From the WebMD Archives

Sept. 28, 2000 -- For some cancers -- prostate cancer being one of them -- choosing the best course of treatment can be an agonizing decision. Now, a newly developed tool may help doctors and patients select the best possible treatment for early-stage prostate cancer. The researchers tell WebMD that their simple, point-based system is superior to all other existing methods for predicting whether cancer will return.

"The purpose of the study was to develop the most accurate prediction tool that we could using currently available data," says lead author Michael W. Kattan, PhD, assistant attending outcomes research scientist at Memorial Sloan-Kettering Cancer Center in New York. The results, he tells WebMD, "are extremely practical. It is useful today. It's not a new marker or treatment coming down the pipeline ... it's exactly what the patient needs to know right now." The paper appears in the October issue of the Journal of Clinical Oncology.

Although there were several methods available to predict the outcome for patients, they all worked by separating the patients into groups based on risk factors, Kattan tells WebMD. He explains that they felt the patients in a risk group were not truly all the same. For example, even if two men are assigned to the same risk group based on having the same PSA test score -- the higher the score the more likely there is prostate cancer present -- they may not have the same outcome for a host of other varying factors between them.


So, he tells WebMD, his team developed "a tool that looks like a ruler on paper, where each variable gives a certain number of points." The doctors enter the patient's PSA number, cancer stage, whether hormone therapy is going to be used, and the planned radiation dose, along with other variables, and "the tool then predicts the probability that the cancer will recur within five years."

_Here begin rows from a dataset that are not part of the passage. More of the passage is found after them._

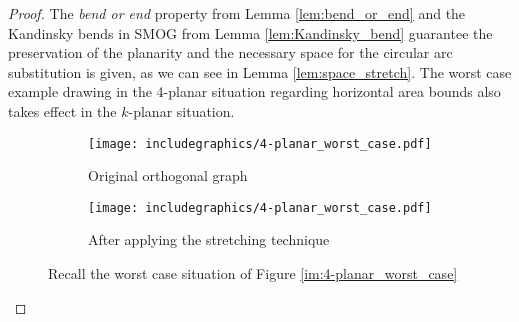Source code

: \begin{proof}
	The \textit{bend or end} property from Lemma \ref{lem:bend_or_end} and the Kandinsky bends in SMOG from Lemma \ref{lem:Kandinsky_bend} guarantee the preservation of the planarity and the necessary space for the circular arc substitution is given, as we can see in Lemma \ref{lem:space_stretch}. The worst case example drawing in the 4-planar situation regarding horizontal area bounds also takes effect in the $k$-planar situation.
	\begin{figure}[H]
		\centering
		\begin{subfigure}{0.4\textwidth}
			\centering
			\texttt{[image: includegraphics/4-planar\_worst\_case.pdf]}
			\caption{Original orthogonal graph}	
		\end{subfigure}
		\begin{subfigure}{0.6\textwidth}
			\centering
			\texttt{[image: includegraphics/4-planar\_worst\_case.pdf]}
			\caption{After applying the stretching technique}
		\end{subfigure}
		\caption*{Recall the worst case situation of Figure \ref{im:4-planar_worst_case}}
	\end{figure}
\end{proof}
\newpage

To see how well the tool predicted real-life outcomes, the team reviewed their hospital's records for more than 1,000 men treated with radiation for early-stage prostate cancer -- where the tumor is confined to the prostate itself and has not spread to other organs.

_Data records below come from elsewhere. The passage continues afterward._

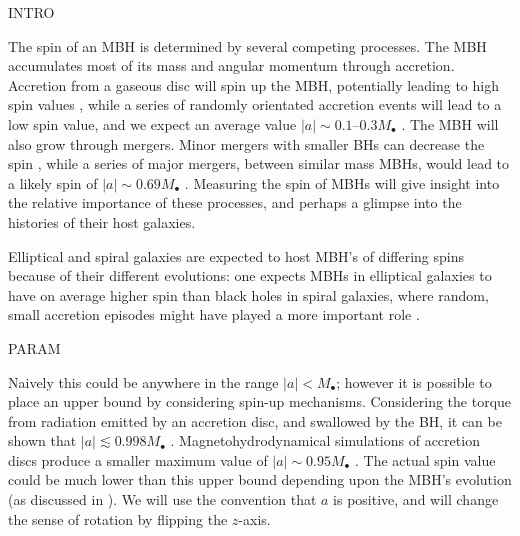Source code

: INTRO

The spin of an MBH is determined by several competing processes. The MBH accumulates most of its mass and angular momentum through accretion. Accretion from a gaseous disc will spin up the MBH, potentially leading to high spin values \citep{Volonteri2005}, while a series of randomly orientated accretion events will lead to a low spin value, and we expect an average value $|a| \sim 0.1$--$0.3 M_\bullet$ \citep{King2006, King2008}. The MBH will also grow through mergers. Minor mergers with smaller BHs can decrease the spin \citep{Hughes2003, Gammie2004}, while a series of major mergers, between similar mass MBHs, would lead to a likely spin of $|a| \sim 0.69 M_\bullet$ \citep{Berti2008, Berti2007, Gonzalez2007}. Measuring the spin of MBHs will give insight into the relative importance of these processes, and perhaps a glimpse into the histories of their host galaxies.

Elliptical and spiral galaxies are expected to host MBH's of differing spins because of their different evolutions: one expects MBHs in elliptical galaxies to have on average higher spin than black holes in spiral galaxies, where random, small accretion episodes might have played a more important role \citep{Volonteri2007, Sikora2007}.





PARAM

Naively this could be anywhere in the range $|a| < M_\bullet$; however it is possible to place an upper bound by considering spin-up mechanisms. Considering the torque from radiation emitted by an accretion disc, and swallowed by the BH, it can be shown that $|a| \lesssim 0.998 M_\bullet$ \citep{Thorne1974}. Magnetohydrodynamical simulations of accretion discs produce a smaller maximum value of $|a| \sim 0.95 M_\bullet$ \citep{Gammie2004}. The actual spin value could be much lower than this upper bound depending upon the MBH's evolution (as discussed in ). We will use the convention that $a$ is positive, and will change the sense of rotation by flipping the $z$-axis.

When they tested their new method against the eight other tools, it was significantly more accurate at predicting outcomes after five years. They also tested it on what Kattan describes as a yardstick for telling the level of accuracy of such a tool. "On a scale ranging from zero, which is the same 50/50 accuracy of a coin toss, to one, which is like having a crystal ball, our tool was right in the middle," he tells WebMD.


They then repeated the experiment and got the same results, using data from a similar group of patients treated at The Cleveland Clinic in Ohio.

Of all the variables, "PSA drives the boat, [but] it's not the sole predictor, and other factors can change the prediction." That's precisely why a tool like this, which takes several variables into account, is so important, Kattan tells WebMD.

Although this study looked at radiation therapy, says Kattan, "we've got similar tools that are optimized for predicting outcomes of prostate surgery and brachytherapy," which is a procedure where radioactive "seeds" are planted in the prostate. They all work the same way, he says, and the predictive value has been similar for all of treatment types.

According to Kattan, the early-stage prostate cancer patient is "a good example of someone who needs the most accurate prediction we can give. There are lots of cancers where you don't need that," he says, "because there's really only one default treatment, and it doesn't really matter too much how much it works because it's your only shot. Here, it's the opposite situation."


To make the right decision, patients need "to know how effective a treatment is going to be." This new tool "is essentially a formula, represented in a friendly format, that predicts early-stage prostate cancer treatment outcome more accurately than any of the others."